Investing can be exciting – and not stressful – when you know what to do and where to start. With the right preparations, you'll be more confident in navigating the path toward growing your money.
So what do you really need to start investing? Here’s a checklist that you can keep handy as you begin.
1. Good financial standing
When you invest, there are no guarantees that things will always go well. It could also take time for your investments to grow.
Before you start, it’s important to be in good financial health so you don’t end up using money meant for daily needs or emergencies. Here are the things to accomplish:
- Clear your debt
It’s ideal to pay off debts before you invest. This prevents high-interest loans from draining the money that you could be growing instead.
You’ll have more disposable income to invest with if you don’t have debt left to pay. This doesn’t include healthy debt or manageable loans meant to increase your net worth over time.
You’re in the clear if you budget properly for good debt and make sure to pay in full and on time.
- Set up an emergency fund
You’ll have higher chances of success when you stay invested for as long as you need to without interruptions. If you’re caught off-guard by an emergency, you might end up selling your investments to cover the costs.

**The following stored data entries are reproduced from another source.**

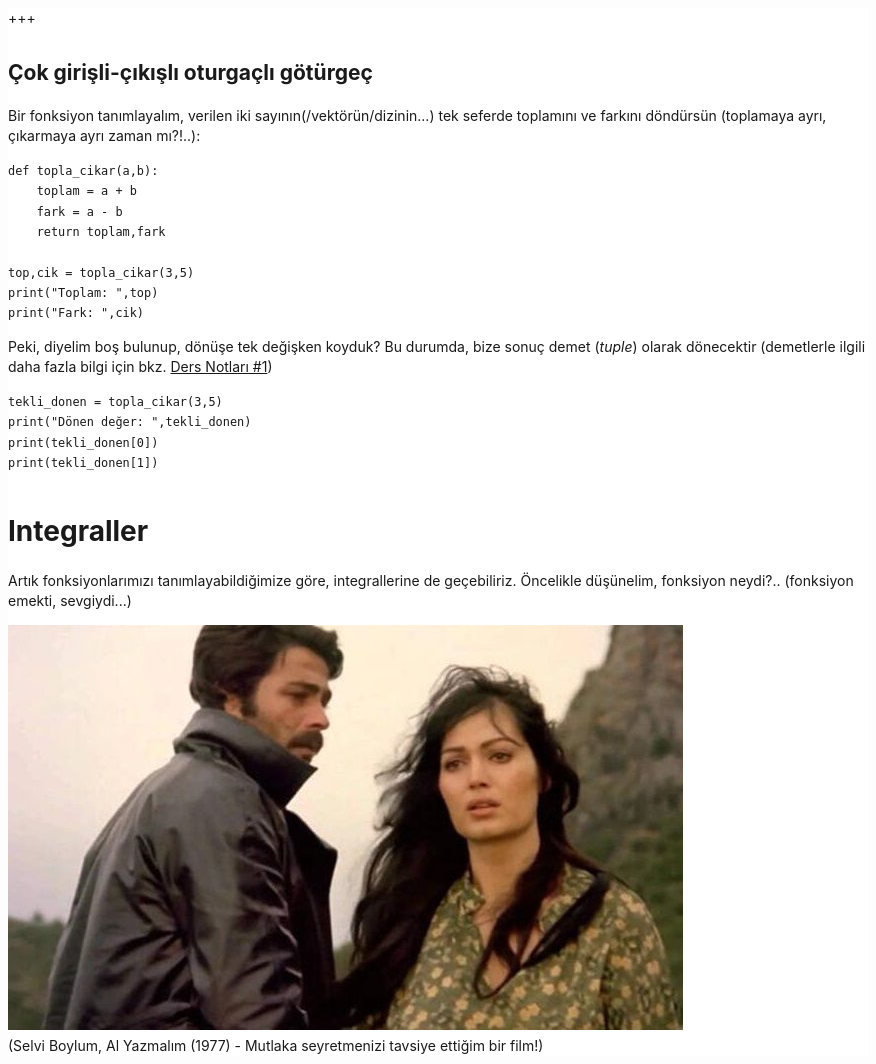 +++

## Çok girişli-çıkışlı oturgaçlı götürgeç
Bir fonksiyon tanımlayalım, verilen iki sayının(/vektörün/dizinin...) tek seferde toplamını ve farkını döndürsün (toplamaya ayrı, çıkarmaya ayrı zaman mı?!..):

```{code-cell} ipython3
def topla_cikar(a,b):
    toplam = a + b
    fark = a - b
    return toplam,fark

top,cik = topla_cikar(3,5)
print("Toplam: ",top)
print("Fark: ",cik)
```

Peki, diyelim boş bulunup, dönüşe tek değişken koyduk? Bu durumda, bize sonuç demet (_tuple_) olarak dönecektir (demetlerle ilgili daha fazla bilgi için bkz. [Ders Notları #1](FIZ227_01_Giris_Listeler.md#demetler))

```{code-cell} ipython3
tekli_donen = topla_cikar(3,5)
print("Dönen değer: ",tekli_donen)
print(tekli_donen[0])
print(tekli_donen[1])
```

# Integraller
Artık fonksiyonlarımızı tanımlayabildiğimize göre, integrallerine de geçebiliriz. Öncelikle düşünelim, fonksiyon neydi?.. (fonksiyon emekti, sevgiydi...)

![08_SelviBoylumAlYazmalim.jpg](imgs/08_SelviBoylumAlYazmalim.jpg)  
(Selvi Boylum, Al Yazmalım (1977) - Mutlaka seyretmenizi tavsiye ettiğim bir film!)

You could lose money and any of its potential to grow if you sell an investment during a downturn or withdraw before it has matured.
To prevent this, experts recommend building an emergency fund worth 3 to 6 months of your living expenses. This will allow you to maintain your investment strategy even when something unexpected happens.
- Allot extra money for investments
Once your loans are paid and you have a healthy emergency fund, you can set aside money for investments. How much money you’ll allocate to investments is up to you and how you do your budget.
Just keep in mind that you’ll have better chances of growing your money when you invest consistently.
2. An understanding of your investor profile and goals
When you start your investing journey, you’ll come across stories of how other investors made their money. You may be tempted to simply follow in their footsteps and put money in the same assets they invested in.
Although it seems easier to copy a successful strategy, there is no guarantee that you will get the same results. This is because your situation and goals are unique.
The investment options that suit you will depend on the type of investor that you are and what you want to achieve.
- Know your risk profile
Take a risk assessment test to find out whether you’re a Conservative, Moderate, or Aggressive investor.
Your risk profile will help you narrow down your investment options based on the amount of risk you’re comfortable taking. You can also turn out to be risk averse, which means you can’t invest since all investments carry some level of risk.
Take note that your risk profile represents your current mindset and what you know about investing so far. It helps to retake the test regularly to see if you’re changing as an investor.
As your risk profile changes, so would your investment options. You may need to adjust your portfolio accordingly.
Learn more about what your risk profile means in this guide.
- Set your investment goals
Think about why you’re investing in the first place. Whether it’s for financial freedom or for a major purchase, it helps to have an amount of money and a timeline in mind.
This money goal and time horizon will guide your strategy. There are different sets of factors and products to consider when you’re investing for short-term vs. long-term goals.
3. Investment options that meet your needs
Put together everything you learned about yourself and your goals. Choose your first investment based on its risk suitability and potential to help you reach your targets.
Consider the following when you’re scouting for your very first investment:
- Where do I start if I want to invest?
Banks, investment companies, and brokers can help you set up the account/s you need to start investing. There are also plenty of online platforms that make it easier than ever to invest in different products.
Before you open an account, make sure that your chosen broker or investment company is legitimate. Check if they’re accredited by the proper regulatory bodies.
These include the Securities and Exchange Commission (SEC), Bangko Sentral ng Pilipinas (BSP), and Philippine Stock Exchange (PSE).
- How do you know where to invest your money?
As a beginner, you’re likely looking for an investment that isn’t too complicated, is cost-friendly, and has the best chances to grow.
To see a product's potential, it helps to track its history, performance over time, and prospects.
With everything in place and the best option in mind, you're ready to start investing. Remember to keep learning as you go and stay consistent in working toward your goals.